Task:
Determine how many lines in the records hold the word "concepts". Return the number alone.
━━ Dataset extract ━━
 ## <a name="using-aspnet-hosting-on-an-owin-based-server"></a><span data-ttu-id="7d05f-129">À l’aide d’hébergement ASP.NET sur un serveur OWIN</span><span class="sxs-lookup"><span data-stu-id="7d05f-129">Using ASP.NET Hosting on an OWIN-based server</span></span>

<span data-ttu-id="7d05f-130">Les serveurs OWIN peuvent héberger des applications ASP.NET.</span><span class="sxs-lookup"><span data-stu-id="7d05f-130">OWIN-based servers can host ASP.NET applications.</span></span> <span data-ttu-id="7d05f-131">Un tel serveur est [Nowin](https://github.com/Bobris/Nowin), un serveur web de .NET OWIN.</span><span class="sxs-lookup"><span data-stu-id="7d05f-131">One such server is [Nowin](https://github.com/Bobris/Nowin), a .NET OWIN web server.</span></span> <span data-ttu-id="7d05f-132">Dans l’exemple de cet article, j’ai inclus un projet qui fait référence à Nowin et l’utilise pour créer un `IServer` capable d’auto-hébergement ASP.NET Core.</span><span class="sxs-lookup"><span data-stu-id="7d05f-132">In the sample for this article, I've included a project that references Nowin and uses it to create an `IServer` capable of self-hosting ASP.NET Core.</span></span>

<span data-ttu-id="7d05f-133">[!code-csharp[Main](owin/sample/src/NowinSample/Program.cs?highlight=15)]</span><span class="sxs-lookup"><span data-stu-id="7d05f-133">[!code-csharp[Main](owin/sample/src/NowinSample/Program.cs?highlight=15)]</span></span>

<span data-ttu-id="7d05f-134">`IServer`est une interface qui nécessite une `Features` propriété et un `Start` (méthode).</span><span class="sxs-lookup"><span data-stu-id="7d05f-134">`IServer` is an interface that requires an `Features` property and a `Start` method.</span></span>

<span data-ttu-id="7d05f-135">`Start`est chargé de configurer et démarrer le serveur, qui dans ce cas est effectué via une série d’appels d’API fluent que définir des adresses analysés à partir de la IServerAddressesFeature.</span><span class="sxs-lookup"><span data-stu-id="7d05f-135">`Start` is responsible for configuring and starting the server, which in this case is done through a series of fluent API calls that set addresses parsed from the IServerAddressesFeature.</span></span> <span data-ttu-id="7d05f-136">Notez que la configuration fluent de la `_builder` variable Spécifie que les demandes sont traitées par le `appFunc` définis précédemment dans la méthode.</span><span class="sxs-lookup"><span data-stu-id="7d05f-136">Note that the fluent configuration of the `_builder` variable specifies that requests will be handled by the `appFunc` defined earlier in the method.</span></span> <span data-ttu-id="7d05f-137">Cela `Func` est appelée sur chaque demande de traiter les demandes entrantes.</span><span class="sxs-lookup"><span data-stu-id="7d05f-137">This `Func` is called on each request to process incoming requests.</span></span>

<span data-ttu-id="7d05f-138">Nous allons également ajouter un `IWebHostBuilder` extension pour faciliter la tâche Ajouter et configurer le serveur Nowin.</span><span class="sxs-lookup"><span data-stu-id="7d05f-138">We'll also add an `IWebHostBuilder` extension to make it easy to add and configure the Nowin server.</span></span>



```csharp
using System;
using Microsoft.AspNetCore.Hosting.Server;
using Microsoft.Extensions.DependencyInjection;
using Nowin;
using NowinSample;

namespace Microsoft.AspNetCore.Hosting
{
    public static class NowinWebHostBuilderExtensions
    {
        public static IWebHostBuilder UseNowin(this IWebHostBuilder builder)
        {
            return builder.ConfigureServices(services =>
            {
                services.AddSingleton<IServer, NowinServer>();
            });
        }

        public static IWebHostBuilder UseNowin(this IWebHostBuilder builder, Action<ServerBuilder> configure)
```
━━━
━━ Dataset extract ━━
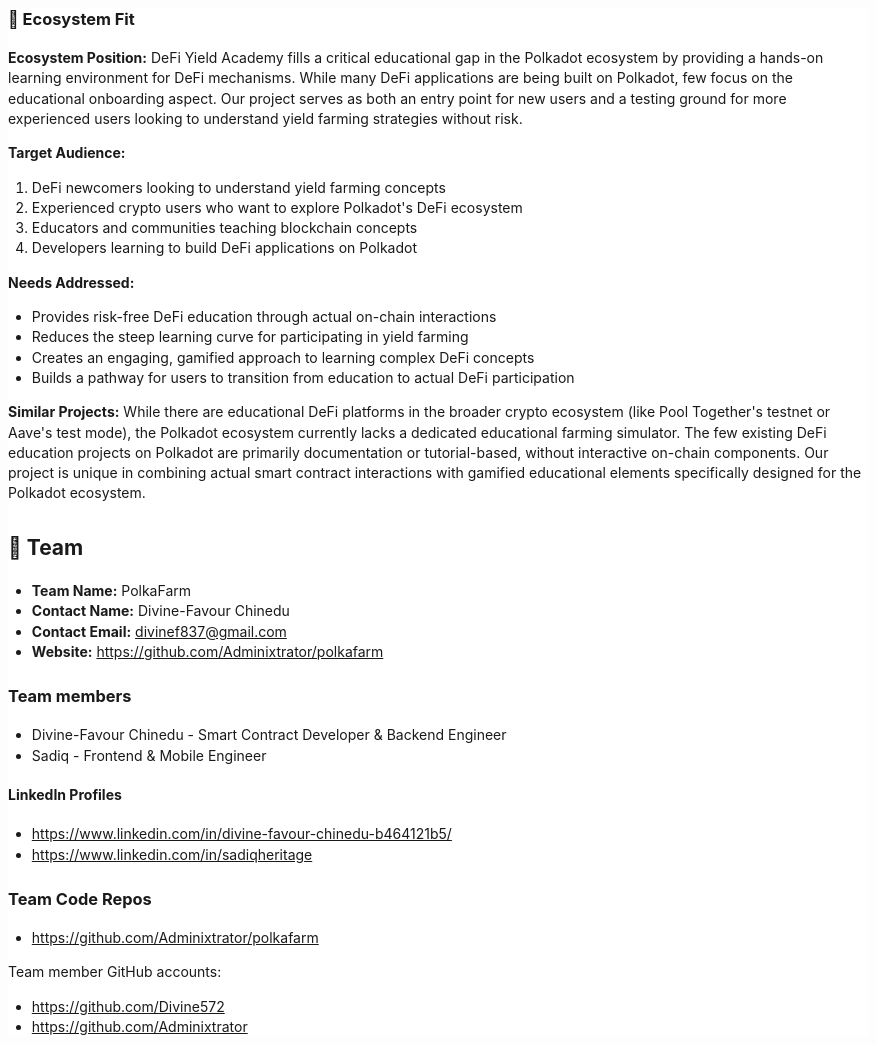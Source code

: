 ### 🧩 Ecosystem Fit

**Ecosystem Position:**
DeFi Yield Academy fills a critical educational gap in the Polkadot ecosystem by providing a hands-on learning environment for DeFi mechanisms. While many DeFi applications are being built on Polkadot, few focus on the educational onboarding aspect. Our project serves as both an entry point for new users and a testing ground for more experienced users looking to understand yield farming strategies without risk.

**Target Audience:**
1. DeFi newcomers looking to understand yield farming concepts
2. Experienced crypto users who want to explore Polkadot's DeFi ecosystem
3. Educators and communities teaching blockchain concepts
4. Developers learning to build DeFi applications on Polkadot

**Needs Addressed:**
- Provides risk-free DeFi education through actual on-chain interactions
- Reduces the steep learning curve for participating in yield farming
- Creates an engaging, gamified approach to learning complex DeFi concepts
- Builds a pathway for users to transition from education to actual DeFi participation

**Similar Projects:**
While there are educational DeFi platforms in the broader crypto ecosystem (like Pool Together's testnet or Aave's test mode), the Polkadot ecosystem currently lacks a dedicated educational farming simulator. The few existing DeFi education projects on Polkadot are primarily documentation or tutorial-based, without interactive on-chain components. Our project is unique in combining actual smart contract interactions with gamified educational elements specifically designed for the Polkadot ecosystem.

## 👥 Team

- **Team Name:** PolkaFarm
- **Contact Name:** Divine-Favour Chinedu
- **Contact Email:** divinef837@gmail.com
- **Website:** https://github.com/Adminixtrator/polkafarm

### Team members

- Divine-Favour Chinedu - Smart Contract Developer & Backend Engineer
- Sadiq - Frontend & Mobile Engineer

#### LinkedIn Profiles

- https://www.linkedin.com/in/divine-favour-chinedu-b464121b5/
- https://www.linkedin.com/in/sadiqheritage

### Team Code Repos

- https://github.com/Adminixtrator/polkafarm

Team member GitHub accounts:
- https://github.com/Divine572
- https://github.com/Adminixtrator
━━━
Completed exercise:
3